What you need is to have a way of benchmarking. You need to say, for instance, "if a player hits .800 and .750 in his two previous years, he's expected to hit .770 this year. So, if he hits more, that's confirmatory evidence of a walk year effect, and if he hits less, that's evidence against."
But how do you come up with that number, the .770? That's critical to your conclusions.
The various academic studies Dan cites come up with various methods. Most of them do it by some kind of regression. They try to predict performance by various combinations of variables: age, contract status, salary, experience, number of years with the same team ... stuff like that.
The problem with that approach, as Dan points out, is that you really have to get everything right if you're going to avoid confounding effects. For instance, suppose your regression includes a variable for age, but you incorrectly assume that the relationship is linear (it actually rises to a peak in a player's 20s, then falls). In that case, you're probably going to overestimate older and younger players, but underestimate players in their peak ages. And so, if players in the last year of a contract tend to be those in their prime, you'll underestimate them, and therefore appear to find a walk year effect when, actually, you're really just seeing an artifact of age.
If you find an effect, you don't know if it's real, or if it's just that you're consistently biased in your expectations for the players.
How, then, do I defend my own study? Why do I think it works better than the other studies Dan mentions?

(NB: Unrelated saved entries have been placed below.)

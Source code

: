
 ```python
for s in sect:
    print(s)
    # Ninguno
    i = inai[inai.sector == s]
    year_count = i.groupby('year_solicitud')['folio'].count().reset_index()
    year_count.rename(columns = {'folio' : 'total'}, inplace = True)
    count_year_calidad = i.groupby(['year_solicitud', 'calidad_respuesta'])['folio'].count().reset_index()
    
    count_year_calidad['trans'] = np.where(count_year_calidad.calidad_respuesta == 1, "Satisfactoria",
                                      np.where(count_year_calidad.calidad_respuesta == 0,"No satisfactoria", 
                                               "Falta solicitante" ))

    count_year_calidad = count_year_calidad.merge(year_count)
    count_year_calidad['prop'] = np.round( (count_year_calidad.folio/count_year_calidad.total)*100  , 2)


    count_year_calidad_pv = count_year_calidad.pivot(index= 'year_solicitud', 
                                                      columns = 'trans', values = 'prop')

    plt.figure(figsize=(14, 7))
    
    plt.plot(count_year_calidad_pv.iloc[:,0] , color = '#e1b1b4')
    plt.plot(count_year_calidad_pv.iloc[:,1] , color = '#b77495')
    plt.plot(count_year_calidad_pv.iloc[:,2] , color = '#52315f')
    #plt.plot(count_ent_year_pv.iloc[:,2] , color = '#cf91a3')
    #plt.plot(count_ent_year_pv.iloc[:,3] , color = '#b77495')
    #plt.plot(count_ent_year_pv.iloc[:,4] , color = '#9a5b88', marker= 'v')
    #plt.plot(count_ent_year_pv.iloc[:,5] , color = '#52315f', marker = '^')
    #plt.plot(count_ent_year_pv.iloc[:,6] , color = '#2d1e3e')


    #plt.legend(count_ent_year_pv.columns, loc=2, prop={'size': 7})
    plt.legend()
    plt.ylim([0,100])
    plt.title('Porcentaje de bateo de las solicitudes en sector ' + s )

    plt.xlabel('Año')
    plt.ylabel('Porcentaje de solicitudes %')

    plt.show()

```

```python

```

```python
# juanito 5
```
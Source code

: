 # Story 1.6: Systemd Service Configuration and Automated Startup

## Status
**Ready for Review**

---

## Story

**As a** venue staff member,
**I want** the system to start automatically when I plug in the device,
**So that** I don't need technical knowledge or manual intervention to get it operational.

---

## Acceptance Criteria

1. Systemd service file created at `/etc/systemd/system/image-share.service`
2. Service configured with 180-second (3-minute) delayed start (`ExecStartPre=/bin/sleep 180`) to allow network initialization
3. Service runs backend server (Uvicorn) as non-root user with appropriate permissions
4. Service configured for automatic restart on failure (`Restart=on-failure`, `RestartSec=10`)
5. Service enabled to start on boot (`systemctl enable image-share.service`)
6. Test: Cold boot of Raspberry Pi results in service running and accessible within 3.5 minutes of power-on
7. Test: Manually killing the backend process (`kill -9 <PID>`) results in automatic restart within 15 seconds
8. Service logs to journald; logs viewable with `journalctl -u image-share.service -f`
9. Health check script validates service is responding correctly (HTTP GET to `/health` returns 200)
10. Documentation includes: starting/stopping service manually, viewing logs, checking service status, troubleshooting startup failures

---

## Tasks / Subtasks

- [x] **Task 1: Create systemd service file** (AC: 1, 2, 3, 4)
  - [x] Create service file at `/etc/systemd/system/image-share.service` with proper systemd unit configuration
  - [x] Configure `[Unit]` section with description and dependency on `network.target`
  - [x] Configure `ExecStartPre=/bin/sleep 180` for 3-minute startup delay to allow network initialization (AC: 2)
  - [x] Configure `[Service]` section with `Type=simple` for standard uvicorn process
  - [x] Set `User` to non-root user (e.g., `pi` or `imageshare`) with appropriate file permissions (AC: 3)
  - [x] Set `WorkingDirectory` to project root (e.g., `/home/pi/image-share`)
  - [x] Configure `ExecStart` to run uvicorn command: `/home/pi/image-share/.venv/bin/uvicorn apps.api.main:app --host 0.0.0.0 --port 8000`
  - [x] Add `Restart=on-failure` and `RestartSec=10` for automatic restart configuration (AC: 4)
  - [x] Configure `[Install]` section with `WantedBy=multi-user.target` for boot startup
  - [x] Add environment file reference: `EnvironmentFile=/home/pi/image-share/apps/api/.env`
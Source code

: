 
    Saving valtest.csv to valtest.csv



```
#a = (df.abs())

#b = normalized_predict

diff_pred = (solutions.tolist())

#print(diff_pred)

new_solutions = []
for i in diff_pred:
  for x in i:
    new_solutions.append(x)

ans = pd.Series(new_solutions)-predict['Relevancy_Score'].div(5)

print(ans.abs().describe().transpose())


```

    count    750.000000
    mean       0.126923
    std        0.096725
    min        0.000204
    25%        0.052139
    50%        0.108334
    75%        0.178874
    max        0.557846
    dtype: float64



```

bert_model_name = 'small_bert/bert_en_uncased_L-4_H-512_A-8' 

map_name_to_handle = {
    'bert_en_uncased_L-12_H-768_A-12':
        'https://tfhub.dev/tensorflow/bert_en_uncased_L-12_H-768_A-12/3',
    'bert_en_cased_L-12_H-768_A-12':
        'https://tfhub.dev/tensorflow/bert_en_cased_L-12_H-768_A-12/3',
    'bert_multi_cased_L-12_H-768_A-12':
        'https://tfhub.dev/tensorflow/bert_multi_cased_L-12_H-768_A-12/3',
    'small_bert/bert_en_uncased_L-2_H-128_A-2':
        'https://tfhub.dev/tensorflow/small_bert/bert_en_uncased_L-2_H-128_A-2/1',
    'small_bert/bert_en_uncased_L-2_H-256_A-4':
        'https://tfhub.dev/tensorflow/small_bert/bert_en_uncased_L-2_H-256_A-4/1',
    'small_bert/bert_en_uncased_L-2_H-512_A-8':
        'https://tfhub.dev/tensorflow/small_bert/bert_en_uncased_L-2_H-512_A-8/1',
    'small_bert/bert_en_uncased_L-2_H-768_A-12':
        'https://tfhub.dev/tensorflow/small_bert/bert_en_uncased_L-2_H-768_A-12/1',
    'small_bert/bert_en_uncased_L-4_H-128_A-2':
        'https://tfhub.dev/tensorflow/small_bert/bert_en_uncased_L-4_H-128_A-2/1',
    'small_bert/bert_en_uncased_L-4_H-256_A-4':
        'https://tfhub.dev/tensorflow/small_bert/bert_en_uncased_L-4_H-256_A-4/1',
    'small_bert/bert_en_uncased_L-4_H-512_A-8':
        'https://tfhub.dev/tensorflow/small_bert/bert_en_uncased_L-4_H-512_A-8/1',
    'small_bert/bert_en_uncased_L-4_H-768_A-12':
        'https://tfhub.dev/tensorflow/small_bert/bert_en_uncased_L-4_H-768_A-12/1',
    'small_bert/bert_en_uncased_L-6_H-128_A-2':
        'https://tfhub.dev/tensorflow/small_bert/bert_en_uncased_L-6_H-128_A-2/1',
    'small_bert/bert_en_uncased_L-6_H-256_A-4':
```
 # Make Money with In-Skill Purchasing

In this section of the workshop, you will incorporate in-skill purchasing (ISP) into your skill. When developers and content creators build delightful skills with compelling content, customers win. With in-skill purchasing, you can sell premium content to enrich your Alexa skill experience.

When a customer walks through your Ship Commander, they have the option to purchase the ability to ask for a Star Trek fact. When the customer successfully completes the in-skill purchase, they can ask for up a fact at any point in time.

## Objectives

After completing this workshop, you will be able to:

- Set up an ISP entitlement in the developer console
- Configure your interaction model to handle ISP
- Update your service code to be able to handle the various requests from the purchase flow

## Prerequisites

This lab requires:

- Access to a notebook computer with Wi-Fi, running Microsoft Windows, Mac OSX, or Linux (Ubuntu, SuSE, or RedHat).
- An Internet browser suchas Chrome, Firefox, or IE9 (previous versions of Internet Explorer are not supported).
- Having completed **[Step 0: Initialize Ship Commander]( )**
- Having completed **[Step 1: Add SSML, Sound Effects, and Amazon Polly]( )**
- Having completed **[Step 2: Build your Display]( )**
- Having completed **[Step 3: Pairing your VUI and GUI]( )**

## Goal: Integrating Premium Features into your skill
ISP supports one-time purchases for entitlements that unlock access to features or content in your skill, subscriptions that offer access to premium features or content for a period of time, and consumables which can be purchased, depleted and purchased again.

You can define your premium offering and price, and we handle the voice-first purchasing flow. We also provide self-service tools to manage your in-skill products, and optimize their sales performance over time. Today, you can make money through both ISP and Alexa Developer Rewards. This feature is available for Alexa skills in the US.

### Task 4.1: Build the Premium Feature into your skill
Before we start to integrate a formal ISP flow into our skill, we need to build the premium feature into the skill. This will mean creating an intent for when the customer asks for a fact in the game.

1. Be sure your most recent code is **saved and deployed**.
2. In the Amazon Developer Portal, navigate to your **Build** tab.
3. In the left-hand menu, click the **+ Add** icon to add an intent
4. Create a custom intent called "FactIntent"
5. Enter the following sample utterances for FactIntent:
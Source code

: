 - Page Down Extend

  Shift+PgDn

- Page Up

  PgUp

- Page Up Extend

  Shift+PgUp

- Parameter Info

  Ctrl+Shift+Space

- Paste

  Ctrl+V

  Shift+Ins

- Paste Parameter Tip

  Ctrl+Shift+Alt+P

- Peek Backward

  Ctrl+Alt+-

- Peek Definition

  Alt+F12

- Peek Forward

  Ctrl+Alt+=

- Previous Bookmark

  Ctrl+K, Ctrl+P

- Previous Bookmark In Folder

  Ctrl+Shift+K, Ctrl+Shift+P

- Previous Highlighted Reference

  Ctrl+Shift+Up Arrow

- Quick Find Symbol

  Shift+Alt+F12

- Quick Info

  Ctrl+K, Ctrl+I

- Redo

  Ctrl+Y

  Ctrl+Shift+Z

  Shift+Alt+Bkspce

There's one big reason. Most of the other studies try to predict what the player should have done based on his past performance. My study tries to predict based on this past *and future* performance.
That is: the other studies asks, what comes next in the series ".750, .800"? My study adds the two years *after* the walk year, and asks, what's the missing number in the series ".750, .800, ???, .900, .950"?
Obviously, the second question is easier to answer than the first. The first way, if the player hits .850 the next year, it looks like he must be trying harder. The second way, it's obvious that .850 is exactly what you'd expect.
And it's not just the fact that you have twice as much data. It's also that age matters a lot less now. If you only look at the "before" years, you have to figure out whether the current year should be higher or lower based on age. But if you look at "before" and "after", it doesn't matter as much, because the subsequent years tell you which way the player is headed. Regardless of whether he's is getting better or worse, the average of the four years should still be roughly what you'd expect in the middle.
The only time you'd have to significantly adjust for age is when a player is near his peak. For instance -- and I'll switch to small numbers to make it simpler -- if a young guy goes 4, 6, ?, 4, 6, you'll probably guess the middle should be around 5. And if an old player does the same thing, again you'll guess the middle should be around 5.
But if the "?" year is at the peak, when the player is, say, 27, maybe you want to bump that to 5.3 or 5.4, to reflect that most players are a bit better at 27 than in the average of the surrounding years. Still, that's a much simpler age adjustment than trying to predict age-related changes for every player, at any age.
One more example, to maybe make things clearer.
1. At the end of 1980, the Dow-Jones Industrial Average was about 825. What should you have expected it to be at the end of 1981?
2. At the end of 1980, the Dow-Jones Industrial Average was about 825. At the end of 1982, it was about 1046. What should you have expected it to be at the end of 1981?
Much easier to get an answer to the second question than the first, right? Sure, for any given year, you might be off, but, overall, knowing the subsequent year will make you much, much closer, on average.